Se marchó con su amante. Y doce años después, regresó para pronunciar solo unas palabras…
Me casé con Roberto justo después de la universidad. Parecía que nada podía separarnos: juventud, sueños, planes en común y un amor que entonces creíamos eterno. Le di dos hijos, Javier y Daniel. Ahora son adultos, cada uno con su familia, hijos y responsabilidades. Pero cuando eran pequeños, viví solo para ellos. Para una familia que se resquebrajaba poco a poco, aunque me negaba a admitirlo.
Roberto comenzó a cambiar en aquellos años. Primero fueron insinuaciones inocentes, miradas prolongadas a vendedoras o chicas por la calle. Luego, su móvil, que empezó a llevarse al baño y a apagar por las noches. Lo sabía, pero callé. Me decía que por los hijos debía aguantar. Que cualquier hombre podía tropezar. Que pasaría.
Pero no pasó.
Cuando los hijos crecieron y se independizaron, la casa quedó vacía. Y entonces vi claro: entre Roberto y yo solo quedaban recuerdos. Ya no podía engañarme pensando que todo era por la familia. Y cuando apareció otra mujer en su vida —más joven, más vibrante, más libre—, él simplemente recogió sus cosas y se fue. Sin dramas, sin explicaciones. Solo el portazo. Y el silencio.

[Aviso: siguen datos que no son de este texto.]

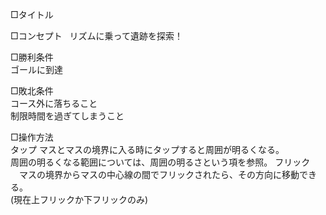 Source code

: □タイトル

□コンセプト  
リズムに乗って遺跡を探索！

□勝利条件  
ゴールに到達

□敗北条件  
コース外に落ちること  
制限時間を過ぎてしまうこと

□操作方法  
タップ
マスとマスの境界に入る時にタップすると周囲が明るくなる。  
周囲の明るくなる範囲については、周囲の明るさという項を参照。
フリック
  　マスの境界からマスの中心線の間でフリックされたら、その方向に移動できる。  
    (現在上フリックか下フリックのみ)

No lo retuve. Me senté en la cocina y miré el té enfriarse. La vida se dividió en un “antes” y un “después”. En el “antes” había veintiocho años de matrimonio, vacaciones en la costa, noches en la habitación de un hijo enfermo, reformas en la cocina y peleas por el mando. En el “después”, solo vacío.
Aprendí a estar sola. Viví en calma: sin resentimientos, sin gritos, sin miedo a encontrar en su móvil unos labios ajenos. A veces lo echaba de menos. Recordaba cómo tomaba el café de mañanas y se quejaba de que compraba “la nata equivocada”. Pero, poco a poco, encontré paz. La soledad del presente, aunque dura, pesaba menos que un pasado donde nunca era suficiente.
Roberto desapareció por completo. Sin llamadas, sin mensajes. Solo aparecía en conversaciones con los niños. Ellos lo visitaban, pero apenas hablábamos de él. Como líneas paralelas, vivíamos en la misma ciudad sin cruzarnos. Doce años.
Y entonces volvió.
Era una tarde cualquiera. Preparaba la cena. De pronto, llamaron a la puerta. Abrí… y apenas lo reconocí. Roberto parecía otro: hombros encorvados, mirada apagada, una inseguridad que antes no existía. Había envejecido. Las canas. Más delgado. Y allí estaba, en el umbral, callado, como si ni él supiera por qué había vuelto.
—¿Puedo pasar? —dijo al fin. La voz era la misma, pero cargada de tanto dolor que me temblaron los dedos en el pomo.
Lo dejé entrar. El silencio pesaba. Las palabras sobraban, pero ninguna servía. Serví té. Él giraba la taza entre las manos. De repente, susurró:
—No tengo a dónde ir. Ella… no funcionó. Me fui. Ahora vivo como puedo. La salud no es la misma. Todo se torció…
Lo escuché sin saber qué sentir.
—Perdóname —añadió en un suspiro—. Cometí un error. Fuiste la única. Lo entendí demasiado tarde. ¿Quizá podríamos intentarlo de nuevo? Al menos… intentarlo.
Sentí un vacío en el pecho. Ante mí estaba el hombre con quien compartí media vida. El padre de mis hijos. Mi primer y único amor. Soñamos con una casa en la playa, discutimos por el color del salón, superamos una hipoteca y la graduación de Javier.
Pero doce años en silencio. Ni un cumpleaños. Ni un “¿cómo estás?”. Y ahora volvía porque no le quedaba nada. Porque estaba solo.
No respondí enseguida. Solo dije:
—Necesito pensarlo.
Han pasado días. No ha vuelto. No ha llamado. Y yo sigo aquí, sopesando. Revisando recuerdos. Escuchando al corazón. Está roto, pero late. Y calla.
No sé si perdonarlo. No sé si quiero volver a eso. Pero sé una cosa: el amor no siempre cura. A veces es cicatriz. Y antes de abrir una puerta del pasado, hay que estar segura de que detrás no aguarda el mismo dolor del que un día huiste.